I shared this recipe in the current issue of Edible Magazine. If you’re in Oklahoma, grab a print copy or scope out more of my Conscious Cooking recipes and other fabulous local foodies contributions online here!
4 quarts water
1 large onion, peeled & quartered
10 cloves garlic, crushed
4-inches fresh ginger, sliced
1 leek, cleaned and cut into 1-inch slices
2 large turnips, peeled & quarted
1 large sweet potato, peeled & quartered
4 large carrots, peeled & cut in 1-inch slices
6 whole shiitakes
2 stalks lemon grass, trimmed, smashed & cut in thin slices
8 star anise pods
1 tbsp whole cloves
2 tbsp black peppercorns
2 tbsp coriander seeds
2 cinnamon sticks
4 tbsp tamari
4 tbsp ume plum vinegar
1 tbsp ume plum paste
3 tbsp coconut sugar
1 tbsp toasted sesame oil
1 lime, juiced
In a large stock pot, combine the onion, garlic, ginger, leek, veggies and spices in a large stock pot. Cover with 4 quarts of water and bring to a boil for 30 minutes. Reduce heat and simmer for 2 hours.

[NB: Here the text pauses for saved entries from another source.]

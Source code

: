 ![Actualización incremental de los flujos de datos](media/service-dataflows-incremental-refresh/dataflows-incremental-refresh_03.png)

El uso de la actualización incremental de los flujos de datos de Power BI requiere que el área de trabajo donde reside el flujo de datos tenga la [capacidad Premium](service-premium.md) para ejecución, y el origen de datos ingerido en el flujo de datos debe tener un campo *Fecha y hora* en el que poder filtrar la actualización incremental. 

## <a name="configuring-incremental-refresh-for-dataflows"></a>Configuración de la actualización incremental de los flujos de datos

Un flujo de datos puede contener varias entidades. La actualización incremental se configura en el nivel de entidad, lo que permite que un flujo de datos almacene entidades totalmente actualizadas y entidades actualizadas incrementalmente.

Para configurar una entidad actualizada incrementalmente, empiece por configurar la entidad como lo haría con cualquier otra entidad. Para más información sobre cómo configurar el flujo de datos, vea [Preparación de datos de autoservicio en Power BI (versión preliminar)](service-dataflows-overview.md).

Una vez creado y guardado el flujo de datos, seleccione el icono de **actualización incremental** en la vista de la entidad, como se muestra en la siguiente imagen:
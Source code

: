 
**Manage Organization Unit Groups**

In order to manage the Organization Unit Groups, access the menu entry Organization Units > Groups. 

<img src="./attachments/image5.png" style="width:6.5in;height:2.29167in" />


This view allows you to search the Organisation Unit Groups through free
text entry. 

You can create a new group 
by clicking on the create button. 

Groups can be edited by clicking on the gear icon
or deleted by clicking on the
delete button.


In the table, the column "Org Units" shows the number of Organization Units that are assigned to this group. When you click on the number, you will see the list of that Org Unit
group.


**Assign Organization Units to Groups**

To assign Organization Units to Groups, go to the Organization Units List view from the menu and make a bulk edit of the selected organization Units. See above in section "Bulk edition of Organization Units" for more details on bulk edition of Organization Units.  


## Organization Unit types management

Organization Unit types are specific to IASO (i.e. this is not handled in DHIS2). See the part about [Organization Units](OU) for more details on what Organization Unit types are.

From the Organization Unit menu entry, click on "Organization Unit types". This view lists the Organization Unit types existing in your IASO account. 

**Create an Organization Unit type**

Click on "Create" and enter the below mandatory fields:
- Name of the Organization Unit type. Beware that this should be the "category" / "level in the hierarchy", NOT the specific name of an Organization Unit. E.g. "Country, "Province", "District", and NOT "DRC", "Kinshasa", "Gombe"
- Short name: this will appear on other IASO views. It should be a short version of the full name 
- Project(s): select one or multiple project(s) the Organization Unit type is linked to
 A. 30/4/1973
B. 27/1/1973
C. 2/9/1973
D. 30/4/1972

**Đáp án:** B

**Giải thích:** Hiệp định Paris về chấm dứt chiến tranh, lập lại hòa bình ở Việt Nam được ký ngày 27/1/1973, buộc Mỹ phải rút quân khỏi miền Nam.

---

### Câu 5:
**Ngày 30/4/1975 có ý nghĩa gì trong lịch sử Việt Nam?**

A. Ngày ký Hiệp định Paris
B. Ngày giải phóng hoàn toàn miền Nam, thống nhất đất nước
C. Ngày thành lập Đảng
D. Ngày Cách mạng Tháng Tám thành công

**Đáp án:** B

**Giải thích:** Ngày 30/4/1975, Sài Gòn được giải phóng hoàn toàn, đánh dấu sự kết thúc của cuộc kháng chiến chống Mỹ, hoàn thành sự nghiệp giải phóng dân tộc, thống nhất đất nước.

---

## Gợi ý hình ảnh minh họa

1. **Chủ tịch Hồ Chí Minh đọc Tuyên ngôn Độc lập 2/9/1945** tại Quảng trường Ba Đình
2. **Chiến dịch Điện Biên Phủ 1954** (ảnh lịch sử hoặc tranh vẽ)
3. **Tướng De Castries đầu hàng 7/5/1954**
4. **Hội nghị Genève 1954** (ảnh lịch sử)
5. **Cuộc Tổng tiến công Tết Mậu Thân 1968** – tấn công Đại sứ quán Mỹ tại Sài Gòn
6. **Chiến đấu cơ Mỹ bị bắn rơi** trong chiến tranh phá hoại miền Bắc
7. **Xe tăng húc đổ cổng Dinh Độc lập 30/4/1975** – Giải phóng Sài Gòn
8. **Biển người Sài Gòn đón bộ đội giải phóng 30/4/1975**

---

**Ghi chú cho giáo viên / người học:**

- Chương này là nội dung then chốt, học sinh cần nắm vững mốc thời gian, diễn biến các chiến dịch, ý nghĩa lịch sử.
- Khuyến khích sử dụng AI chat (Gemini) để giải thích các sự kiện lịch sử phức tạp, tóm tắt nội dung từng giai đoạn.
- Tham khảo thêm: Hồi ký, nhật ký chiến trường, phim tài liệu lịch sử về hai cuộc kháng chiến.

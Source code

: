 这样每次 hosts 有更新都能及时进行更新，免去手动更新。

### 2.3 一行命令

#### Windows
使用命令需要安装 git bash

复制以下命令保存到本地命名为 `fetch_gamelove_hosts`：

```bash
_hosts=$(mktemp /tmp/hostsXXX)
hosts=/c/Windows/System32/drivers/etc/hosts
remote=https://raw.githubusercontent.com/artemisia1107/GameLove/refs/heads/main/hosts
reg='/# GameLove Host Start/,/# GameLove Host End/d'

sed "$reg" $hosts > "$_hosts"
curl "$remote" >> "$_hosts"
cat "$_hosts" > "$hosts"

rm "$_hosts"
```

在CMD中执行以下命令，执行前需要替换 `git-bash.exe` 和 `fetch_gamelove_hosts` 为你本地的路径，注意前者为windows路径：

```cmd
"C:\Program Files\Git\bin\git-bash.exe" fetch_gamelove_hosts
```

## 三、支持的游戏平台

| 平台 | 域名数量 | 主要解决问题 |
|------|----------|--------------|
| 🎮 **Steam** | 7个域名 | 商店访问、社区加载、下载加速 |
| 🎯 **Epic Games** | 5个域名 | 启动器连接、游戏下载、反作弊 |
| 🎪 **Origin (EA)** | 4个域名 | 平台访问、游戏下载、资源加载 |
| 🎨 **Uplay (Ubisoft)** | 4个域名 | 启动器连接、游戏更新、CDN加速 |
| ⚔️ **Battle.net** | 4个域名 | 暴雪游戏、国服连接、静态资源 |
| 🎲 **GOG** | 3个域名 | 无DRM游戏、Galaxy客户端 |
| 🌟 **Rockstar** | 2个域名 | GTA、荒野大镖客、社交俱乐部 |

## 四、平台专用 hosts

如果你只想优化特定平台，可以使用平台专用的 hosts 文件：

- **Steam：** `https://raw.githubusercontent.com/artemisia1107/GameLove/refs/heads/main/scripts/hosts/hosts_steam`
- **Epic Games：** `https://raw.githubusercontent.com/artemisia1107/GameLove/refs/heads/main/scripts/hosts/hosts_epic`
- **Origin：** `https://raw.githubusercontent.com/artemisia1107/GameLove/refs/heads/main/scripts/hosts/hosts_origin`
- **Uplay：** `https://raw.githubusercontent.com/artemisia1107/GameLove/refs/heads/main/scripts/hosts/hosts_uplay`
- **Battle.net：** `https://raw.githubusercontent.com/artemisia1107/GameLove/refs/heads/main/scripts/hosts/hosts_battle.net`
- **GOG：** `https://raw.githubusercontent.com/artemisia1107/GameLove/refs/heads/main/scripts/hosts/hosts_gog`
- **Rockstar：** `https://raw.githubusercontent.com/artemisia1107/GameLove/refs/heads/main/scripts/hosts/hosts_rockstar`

Next, add the tamari, ume plum vinegar and paste and coconut sugar and cook for another 30 minutes. Remove from heat and strain through a fine mesh strainer to remove the spices and veggies, leaving a fine broth. Add the sesame oil and lime juice. Taste and season as needed.
Pho Noodle Soup
1 package rice noodles
1 package firm tofu, cubed & toasted
1 bunch asparagus, thinly sliced
1 head baby bok choy, chopped
1 cup snap peas, shelled or chopped
1 cup bean sprouts
3-4 scallions, sliced thinly
handful fresh cilantro, basil, mint
Heat a skillet with a splash of sesame oil and tamari, add the cubed tofu and cook until lightly brown and toasted. Remove and set aside. In a pot, bring water to a boil and blanch the rice noodles, avoid soggy noodles from over-cooking! To serve, add the noodles, veggies and tofu to each bowl. Pour hot broth over top and garnish with fresh herbs and lime. If you like it spicy, flavor with your favorite hot sauce (I like Mother In Law’s Chili Garlic Paste).
Makes 4 servings
I love all of the flavors you have going on in that broth – especially the ume plum vinegar. It’s one of my favorite Japanese pantry staples! 🙂
I’ve been putting ume plum paste/vinegar in everything these days! But for the pho, it’s a perfect fish sauce replacement.
This sounds wonderful. I cannot wait to make it.